Among the entries that follow, the required portion opens with the line containing "- Verify feedback" and closes with the line containing "- Touch input adaptation". Give that portion again exactly, and nothing else.

• [Supplied data]
──────────

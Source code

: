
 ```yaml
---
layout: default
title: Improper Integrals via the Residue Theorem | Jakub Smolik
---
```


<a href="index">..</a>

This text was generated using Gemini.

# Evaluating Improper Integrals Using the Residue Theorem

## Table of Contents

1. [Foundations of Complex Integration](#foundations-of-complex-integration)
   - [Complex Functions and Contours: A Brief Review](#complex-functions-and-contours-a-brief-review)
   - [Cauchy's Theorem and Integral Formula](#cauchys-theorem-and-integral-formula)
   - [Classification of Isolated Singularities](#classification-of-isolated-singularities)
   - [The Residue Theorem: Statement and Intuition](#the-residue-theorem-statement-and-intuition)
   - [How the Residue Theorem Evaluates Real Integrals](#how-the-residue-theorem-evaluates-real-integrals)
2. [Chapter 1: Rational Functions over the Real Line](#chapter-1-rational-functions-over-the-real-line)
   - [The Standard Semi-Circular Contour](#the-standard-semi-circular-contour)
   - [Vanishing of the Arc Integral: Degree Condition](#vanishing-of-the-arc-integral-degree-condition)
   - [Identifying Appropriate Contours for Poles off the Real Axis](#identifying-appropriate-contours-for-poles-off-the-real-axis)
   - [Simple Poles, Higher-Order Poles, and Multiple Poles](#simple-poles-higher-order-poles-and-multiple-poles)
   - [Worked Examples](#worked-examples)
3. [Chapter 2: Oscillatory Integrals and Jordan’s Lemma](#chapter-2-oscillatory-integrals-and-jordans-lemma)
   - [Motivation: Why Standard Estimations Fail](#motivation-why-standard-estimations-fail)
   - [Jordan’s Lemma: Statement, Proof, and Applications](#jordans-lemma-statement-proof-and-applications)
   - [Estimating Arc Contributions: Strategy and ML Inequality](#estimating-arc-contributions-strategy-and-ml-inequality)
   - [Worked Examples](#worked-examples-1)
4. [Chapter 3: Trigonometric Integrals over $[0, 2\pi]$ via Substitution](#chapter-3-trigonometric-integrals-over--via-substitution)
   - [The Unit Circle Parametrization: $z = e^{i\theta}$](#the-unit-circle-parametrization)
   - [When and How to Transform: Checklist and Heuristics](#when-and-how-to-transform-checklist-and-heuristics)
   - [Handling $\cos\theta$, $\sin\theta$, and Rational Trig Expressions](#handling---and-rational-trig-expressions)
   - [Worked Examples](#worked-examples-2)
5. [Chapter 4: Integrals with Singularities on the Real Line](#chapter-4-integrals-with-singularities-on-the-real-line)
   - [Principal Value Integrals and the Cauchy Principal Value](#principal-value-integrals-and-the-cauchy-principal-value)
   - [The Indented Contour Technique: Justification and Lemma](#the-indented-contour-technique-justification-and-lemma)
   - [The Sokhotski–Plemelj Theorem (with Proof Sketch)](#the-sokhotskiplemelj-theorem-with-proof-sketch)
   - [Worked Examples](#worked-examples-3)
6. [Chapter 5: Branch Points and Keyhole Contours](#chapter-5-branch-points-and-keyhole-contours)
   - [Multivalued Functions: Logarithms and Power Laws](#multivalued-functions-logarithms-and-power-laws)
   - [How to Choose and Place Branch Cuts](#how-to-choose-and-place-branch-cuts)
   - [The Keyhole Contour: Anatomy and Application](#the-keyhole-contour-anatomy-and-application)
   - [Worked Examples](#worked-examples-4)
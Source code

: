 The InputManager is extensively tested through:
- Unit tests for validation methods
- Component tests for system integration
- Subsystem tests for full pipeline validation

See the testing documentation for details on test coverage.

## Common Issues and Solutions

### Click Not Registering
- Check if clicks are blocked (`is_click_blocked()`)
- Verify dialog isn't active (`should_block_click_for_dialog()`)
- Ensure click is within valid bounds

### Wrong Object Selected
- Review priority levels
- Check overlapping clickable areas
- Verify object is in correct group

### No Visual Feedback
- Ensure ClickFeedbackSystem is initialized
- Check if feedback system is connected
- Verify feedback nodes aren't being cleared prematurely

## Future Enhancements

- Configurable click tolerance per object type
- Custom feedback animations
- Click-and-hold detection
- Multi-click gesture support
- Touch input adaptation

──────────

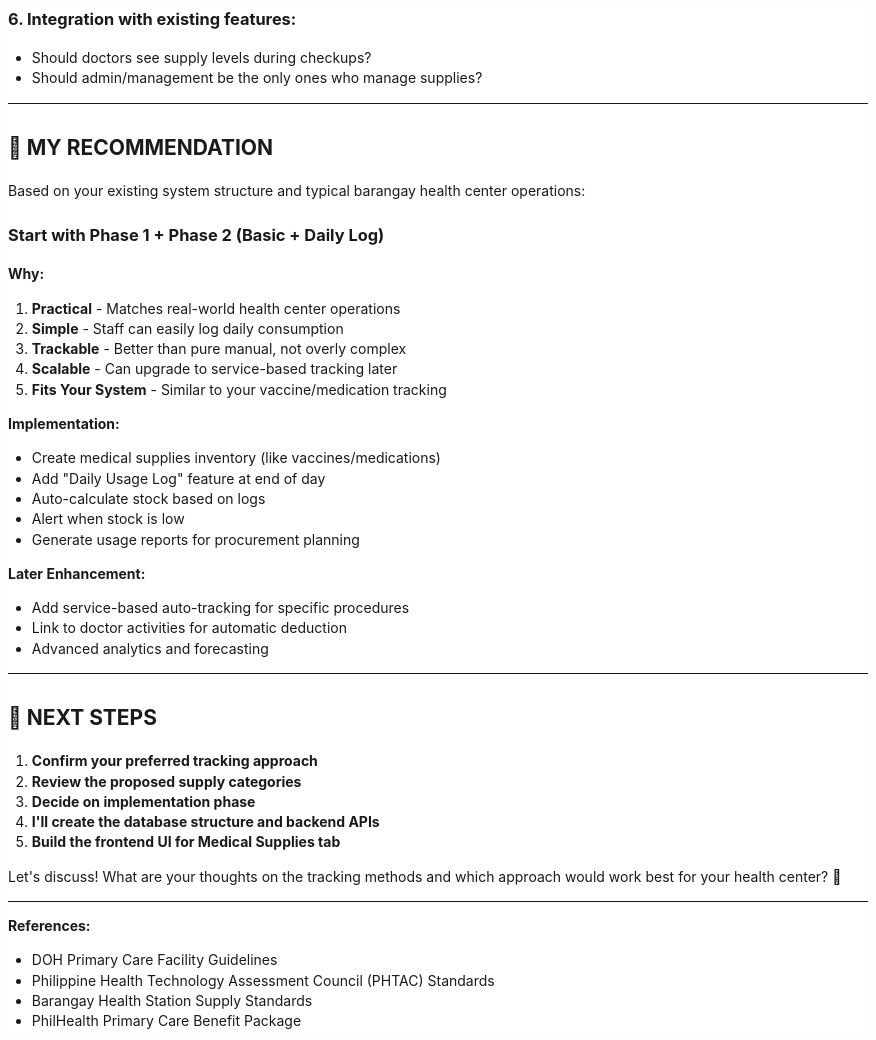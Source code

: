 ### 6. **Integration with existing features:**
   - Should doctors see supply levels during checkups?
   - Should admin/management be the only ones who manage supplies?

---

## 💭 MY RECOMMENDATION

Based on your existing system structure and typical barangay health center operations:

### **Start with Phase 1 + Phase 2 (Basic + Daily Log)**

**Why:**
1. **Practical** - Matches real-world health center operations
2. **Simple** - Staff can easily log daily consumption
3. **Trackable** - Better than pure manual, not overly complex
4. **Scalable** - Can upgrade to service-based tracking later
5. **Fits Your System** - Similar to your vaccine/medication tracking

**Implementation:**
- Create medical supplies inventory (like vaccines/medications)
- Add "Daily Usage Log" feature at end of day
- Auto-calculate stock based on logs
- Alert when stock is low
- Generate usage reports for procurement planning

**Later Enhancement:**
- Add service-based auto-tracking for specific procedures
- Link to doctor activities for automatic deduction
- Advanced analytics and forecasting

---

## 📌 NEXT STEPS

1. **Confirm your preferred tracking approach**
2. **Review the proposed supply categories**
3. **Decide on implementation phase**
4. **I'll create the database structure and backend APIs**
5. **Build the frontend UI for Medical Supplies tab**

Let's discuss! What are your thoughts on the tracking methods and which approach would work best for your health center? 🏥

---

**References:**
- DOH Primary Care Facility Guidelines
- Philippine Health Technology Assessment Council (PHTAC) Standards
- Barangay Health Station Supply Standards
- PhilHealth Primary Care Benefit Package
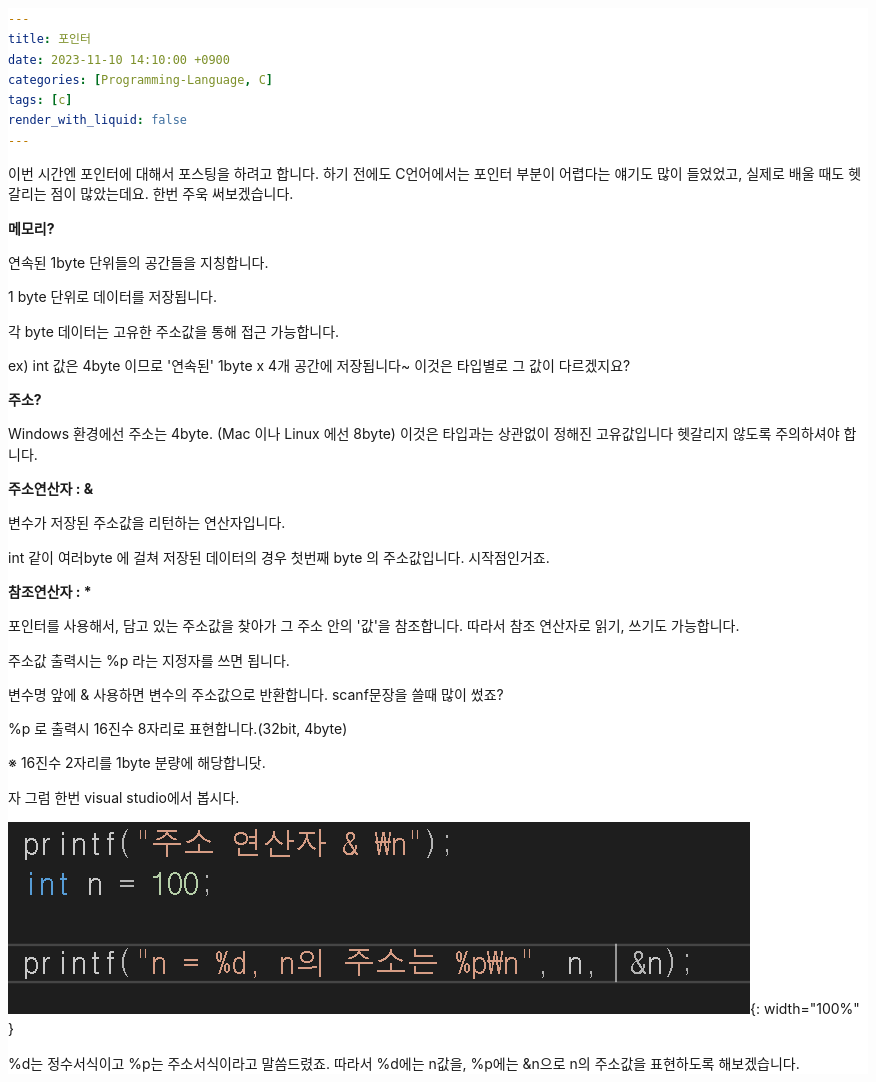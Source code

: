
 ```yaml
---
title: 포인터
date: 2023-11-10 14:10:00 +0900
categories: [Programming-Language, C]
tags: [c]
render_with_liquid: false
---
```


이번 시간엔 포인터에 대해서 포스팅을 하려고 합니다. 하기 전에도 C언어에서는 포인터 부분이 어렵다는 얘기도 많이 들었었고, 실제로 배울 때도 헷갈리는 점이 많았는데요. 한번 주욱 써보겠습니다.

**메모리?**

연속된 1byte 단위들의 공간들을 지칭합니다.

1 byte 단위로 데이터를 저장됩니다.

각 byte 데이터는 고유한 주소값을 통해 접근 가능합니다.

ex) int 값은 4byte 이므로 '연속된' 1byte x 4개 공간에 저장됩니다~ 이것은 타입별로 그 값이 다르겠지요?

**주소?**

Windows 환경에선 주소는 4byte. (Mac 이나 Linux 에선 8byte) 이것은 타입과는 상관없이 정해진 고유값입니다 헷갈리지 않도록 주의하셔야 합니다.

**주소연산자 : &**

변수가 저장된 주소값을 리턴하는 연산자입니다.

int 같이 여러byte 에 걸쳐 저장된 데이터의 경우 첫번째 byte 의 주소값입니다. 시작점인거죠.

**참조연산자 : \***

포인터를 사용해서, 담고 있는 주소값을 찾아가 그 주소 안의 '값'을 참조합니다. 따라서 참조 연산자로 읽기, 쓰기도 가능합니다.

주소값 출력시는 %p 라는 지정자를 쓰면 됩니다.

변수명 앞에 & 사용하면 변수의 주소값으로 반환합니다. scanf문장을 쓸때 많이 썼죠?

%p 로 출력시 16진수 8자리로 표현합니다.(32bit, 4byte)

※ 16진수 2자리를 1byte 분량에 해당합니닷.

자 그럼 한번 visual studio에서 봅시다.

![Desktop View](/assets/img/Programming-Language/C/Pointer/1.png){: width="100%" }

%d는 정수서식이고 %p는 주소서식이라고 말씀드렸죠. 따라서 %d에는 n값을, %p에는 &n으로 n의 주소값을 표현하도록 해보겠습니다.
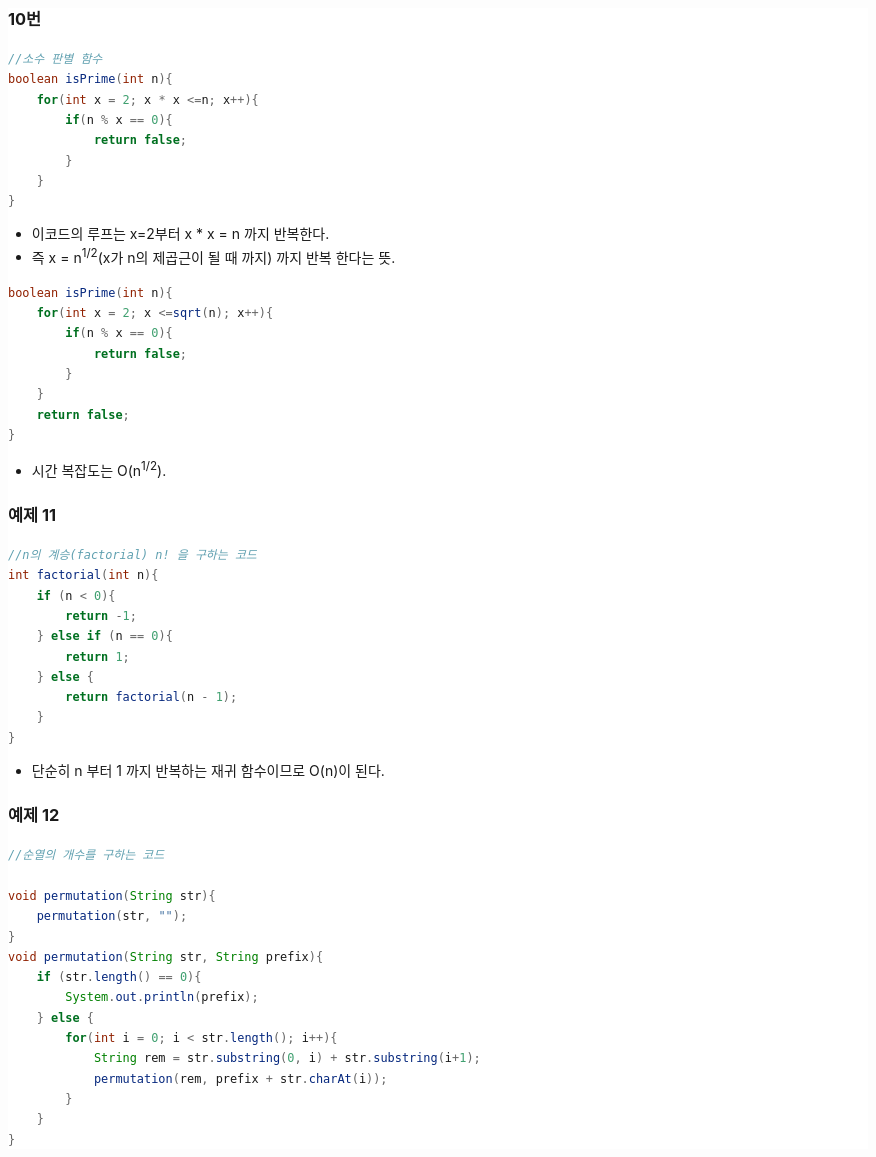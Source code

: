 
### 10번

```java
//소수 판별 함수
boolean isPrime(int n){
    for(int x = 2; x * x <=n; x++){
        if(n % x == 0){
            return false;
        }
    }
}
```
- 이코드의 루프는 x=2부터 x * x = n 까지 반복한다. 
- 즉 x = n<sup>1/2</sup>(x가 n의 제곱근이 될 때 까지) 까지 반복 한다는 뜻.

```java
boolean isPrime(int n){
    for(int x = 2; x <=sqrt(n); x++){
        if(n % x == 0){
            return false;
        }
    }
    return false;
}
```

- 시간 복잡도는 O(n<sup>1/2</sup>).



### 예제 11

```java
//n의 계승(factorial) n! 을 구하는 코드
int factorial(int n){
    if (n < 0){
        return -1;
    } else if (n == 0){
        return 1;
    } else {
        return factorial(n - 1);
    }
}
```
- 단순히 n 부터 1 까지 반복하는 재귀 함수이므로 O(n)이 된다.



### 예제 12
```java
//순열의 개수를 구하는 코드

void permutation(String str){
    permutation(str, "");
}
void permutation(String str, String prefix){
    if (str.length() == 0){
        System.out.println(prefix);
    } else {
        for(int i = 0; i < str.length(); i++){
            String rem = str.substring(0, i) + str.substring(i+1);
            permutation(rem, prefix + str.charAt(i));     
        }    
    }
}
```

──────────

• [Result of this exercise]
- Verify feedback nodes aren't being cleared prematurely

## Future Enhancements

- Configurable click tolerance per object type
- Custom feedback animations
- Click-and-hold detection
- Multi-click gesture support
- Touch input adaptation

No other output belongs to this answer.